What this task involves
Every line holding the string "works" is to be copied from the entries below.

Material supplied
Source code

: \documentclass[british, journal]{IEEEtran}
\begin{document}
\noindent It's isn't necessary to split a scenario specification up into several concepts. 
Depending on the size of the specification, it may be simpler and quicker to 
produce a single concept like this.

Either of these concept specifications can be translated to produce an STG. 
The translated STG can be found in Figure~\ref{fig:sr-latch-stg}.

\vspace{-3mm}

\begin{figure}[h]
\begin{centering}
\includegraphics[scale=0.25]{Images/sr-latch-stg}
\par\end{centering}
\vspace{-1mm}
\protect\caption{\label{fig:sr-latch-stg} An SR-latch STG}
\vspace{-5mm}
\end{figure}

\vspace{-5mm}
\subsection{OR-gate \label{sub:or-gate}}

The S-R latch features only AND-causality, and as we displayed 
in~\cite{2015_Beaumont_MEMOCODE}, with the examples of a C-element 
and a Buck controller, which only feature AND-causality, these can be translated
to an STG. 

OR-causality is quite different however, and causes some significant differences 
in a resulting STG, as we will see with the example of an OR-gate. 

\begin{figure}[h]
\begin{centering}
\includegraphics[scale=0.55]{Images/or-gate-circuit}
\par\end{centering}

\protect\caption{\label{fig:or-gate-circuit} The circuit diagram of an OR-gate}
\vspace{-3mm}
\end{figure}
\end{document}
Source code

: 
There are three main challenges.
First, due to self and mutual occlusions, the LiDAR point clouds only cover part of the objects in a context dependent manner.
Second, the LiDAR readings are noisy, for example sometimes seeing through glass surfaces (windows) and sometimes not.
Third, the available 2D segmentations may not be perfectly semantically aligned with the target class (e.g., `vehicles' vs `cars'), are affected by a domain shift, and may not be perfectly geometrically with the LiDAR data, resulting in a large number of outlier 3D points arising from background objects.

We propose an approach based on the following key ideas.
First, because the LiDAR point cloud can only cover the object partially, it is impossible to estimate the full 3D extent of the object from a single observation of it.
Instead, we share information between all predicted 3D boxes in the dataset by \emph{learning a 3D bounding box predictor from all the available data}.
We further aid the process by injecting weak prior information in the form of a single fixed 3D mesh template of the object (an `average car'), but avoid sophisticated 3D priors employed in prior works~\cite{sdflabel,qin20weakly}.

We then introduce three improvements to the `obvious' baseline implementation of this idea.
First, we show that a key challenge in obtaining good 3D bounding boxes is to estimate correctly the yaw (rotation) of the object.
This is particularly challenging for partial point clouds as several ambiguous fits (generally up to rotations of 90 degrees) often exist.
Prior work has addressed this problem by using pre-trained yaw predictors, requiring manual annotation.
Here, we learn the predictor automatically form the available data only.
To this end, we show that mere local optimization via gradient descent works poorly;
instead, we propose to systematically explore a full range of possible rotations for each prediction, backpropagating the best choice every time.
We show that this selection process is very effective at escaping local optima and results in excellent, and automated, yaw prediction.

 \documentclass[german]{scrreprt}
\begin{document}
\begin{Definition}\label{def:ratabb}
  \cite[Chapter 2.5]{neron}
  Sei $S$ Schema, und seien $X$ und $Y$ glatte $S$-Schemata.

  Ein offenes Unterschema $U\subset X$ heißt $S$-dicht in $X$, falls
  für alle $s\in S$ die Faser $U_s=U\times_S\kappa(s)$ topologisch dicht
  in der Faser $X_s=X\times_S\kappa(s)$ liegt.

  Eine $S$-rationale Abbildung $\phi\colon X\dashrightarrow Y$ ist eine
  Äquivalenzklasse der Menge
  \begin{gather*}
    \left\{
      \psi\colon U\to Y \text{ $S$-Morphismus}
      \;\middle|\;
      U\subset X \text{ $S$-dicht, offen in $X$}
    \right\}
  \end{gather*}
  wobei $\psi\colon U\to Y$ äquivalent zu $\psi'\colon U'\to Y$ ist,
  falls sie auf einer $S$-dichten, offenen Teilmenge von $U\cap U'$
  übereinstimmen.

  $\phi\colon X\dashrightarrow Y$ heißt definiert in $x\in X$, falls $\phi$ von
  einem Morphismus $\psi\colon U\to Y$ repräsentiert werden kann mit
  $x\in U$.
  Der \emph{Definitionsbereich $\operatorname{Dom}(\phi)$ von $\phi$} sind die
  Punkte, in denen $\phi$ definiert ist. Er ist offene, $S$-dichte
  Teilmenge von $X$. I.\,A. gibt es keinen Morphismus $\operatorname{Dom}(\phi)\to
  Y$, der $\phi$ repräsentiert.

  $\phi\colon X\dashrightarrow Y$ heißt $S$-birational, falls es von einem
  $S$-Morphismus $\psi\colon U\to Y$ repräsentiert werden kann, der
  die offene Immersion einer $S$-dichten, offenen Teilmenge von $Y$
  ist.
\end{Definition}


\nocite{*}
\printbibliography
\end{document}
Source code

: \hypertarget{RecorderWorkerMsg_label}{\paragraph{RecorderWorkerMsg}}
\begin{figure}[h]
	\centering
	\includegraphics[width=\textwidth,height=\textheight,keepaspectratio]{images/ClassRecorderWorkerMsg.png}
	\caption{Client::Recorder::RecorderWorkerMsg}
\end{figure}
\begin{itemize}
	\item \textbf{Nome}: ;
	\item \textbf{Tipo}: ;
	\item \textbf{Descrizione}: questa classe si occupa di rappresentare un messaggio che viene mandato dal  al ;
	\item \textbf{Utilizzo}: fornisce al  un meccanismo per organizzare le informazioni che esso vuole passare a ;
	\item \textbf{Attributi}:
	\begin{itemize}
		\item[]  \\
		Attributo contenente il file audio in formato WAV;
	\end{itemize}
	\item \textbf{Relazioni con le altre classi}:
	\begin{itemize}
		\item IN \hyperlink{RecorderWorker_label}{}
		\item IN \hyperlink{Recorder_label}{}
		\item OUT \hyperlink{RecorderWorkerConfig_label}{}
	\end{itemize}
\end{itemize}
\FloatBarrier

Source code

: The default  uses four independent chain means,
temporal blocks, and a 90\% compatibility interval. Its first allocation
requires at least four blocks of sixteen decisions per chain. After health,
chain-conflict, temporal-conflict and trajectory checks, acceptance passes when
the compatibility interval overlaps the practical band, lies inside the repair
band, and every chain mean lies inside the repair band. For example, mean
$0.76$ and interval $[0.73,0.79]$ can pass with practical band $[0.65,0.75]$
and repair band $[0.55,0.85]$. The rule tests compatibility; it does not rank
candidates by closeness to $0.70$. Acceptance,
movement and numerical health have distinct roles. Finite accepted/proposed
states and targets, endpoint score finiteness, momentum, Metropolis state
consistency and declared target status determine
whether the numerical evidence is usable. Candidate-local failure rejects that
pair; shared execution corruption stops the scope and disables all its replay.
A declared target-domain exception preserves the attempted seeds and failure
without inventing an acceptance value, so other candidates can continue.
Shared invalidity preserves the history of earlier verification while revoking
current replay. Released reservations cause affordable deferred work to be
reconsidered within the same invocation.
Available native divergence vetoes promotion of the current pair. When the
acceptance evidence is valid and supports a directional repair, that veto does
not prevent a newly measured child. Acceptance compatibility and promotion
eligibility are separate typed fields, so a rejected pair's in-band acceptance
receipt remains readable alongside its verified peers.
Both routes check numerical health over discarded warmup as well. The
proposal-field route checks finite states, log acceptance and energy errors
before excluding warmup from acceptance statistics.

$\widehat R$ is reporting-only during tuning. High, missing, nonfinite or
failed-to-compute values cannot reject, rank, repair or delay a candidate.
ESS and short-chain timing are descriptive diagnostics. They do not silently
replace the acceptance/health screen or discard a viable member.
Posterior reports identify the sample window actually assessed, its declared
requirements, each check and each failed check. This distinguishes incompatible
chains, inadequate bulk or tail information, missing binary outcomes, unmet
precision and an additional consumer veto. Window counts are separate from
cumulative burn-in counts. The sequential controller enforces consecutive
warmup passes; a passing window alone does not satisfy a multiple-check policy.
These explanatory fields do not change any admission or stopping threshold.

Written solution
We further aid the process by injecting weak prior information in the form of a single fixed 3D mesh template of the object (an `average car'), but avoid sophisticated 3D priors employed in prior works~\cite{sdflabel,qin20weakly}.
To this end, we show that mere local optimization via gradient descent works poorly;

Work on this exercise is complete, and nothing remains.